--- Given data Enclosed Below ---
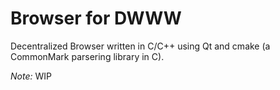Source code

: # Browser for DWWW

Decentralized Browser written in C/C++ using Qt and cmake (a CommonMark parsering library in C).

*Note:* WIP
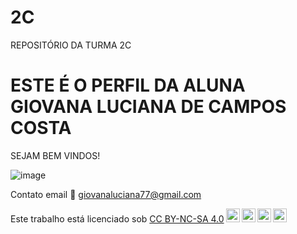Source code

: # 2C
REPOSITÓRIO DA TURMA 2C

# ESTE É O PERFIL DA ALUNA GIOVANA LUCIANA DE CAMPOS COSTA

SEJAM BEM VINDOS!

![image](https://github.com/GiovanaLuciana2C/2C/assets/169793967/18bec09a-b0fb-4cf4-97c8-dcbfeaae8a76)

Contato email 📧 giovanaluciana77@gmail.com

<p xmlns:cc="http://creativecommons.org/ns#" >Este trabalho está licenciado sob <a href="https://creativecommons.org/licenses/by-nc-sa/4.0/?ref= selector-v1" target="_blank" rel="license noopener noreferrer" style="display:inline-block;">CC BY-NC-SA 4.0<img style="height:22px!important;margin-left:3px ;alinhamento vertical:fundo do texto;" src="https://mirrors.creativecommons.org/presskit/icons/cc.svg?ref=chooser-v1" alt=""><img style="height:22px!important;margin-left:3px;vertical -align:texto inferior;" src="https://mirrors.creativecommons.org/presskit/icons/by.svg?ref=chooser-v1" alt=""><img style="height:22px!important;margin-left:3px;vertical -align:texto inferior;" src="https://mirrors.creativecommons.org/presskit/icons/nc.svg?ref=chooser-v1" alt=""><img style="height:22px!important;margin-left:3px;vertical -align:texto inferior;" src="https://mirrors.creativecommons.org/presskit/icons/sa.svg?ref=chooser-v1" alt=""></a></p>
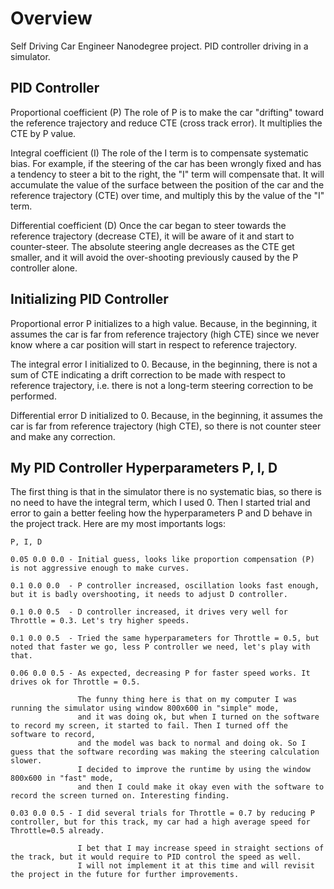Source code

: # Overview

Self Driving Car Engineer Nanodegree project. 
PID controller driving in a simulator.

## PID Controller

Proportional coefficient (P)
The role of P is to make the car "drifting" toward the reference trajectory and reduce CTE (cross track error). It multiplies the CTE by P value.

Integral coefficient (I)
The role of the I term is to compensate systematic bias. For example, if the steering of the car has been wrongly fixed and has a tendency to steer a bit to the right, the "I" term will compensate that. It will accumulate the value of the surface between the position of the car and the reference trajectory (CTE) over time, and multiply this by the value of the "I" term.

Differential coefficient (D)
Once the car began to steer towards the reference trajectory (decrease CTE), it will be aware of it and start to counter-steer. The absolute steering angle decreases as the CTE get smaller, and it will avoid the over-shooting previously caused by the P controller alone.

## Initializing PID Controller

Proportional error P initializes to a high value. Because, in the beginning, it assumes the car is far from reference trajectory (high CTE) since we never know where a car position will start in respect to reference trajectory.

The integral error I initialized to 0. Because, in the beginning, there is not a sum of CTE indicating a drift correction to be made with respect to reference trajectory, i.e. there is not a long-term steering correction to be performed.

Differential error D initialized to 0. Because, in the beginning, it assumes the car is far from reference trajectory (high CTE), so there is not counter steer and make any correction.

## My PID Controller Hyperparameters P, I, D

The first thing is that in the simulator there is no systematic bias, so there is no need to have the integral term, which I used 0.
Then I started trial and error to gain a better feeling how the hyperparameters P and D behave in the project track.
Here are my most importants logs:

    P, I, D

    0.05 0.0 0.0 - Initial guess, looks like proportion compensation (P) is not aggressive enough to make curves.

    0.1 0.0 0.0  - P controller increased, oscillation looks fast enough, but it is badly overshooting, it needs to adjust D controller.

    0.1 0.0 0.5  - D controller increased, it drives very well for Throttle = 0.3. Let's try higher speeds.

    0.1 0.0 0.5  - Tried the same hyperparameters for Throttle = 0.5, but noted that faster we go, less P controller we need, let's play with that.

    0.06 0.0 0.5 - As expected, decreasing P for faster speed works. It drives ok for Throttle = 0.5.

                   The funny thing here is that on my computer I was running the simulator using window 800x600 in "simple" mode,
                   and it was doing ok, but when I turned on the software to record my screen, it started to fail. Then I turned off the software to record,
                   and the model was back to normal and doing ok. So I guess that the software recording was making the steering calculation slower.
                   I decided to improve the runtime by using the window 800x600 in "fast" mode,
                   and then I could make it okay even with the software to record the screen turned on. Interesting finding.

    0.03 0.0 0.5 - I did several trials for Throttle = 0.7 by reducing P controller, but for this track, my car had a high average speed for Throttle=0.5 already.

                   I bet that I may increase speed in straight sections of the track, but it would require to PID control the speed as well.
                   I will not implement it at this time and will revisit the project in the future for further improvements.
--- End of Enclosed Given data ---
Print the data above verbatim from the first line through the line holding "Contato email 📧 giovanaluciana77@gmail.com", leaving every picture out.

-- Exercise solution --
Source code

: # Browser for DWWW

Decentralized Browser written in C/C++ using Qt and cmake (a CommonMark parsering library in C).

*Note:* WIP
Source code

: # 2C
REPOSITÓRIO DA TURMA 2C

# ESTE É O PERFIL DA ALUNA GIOVANA LUCIANA DE CAMPOS COSTA

SEJAM BEM VINDOS!

![image](https://github.com/GiovanaLuciana2C/2C/assets/169793967/18bec09a-b0fb-4cf4-97c8-dcbfeaae8a76)

Contato email 📧 giovanaluciana77@gmail.com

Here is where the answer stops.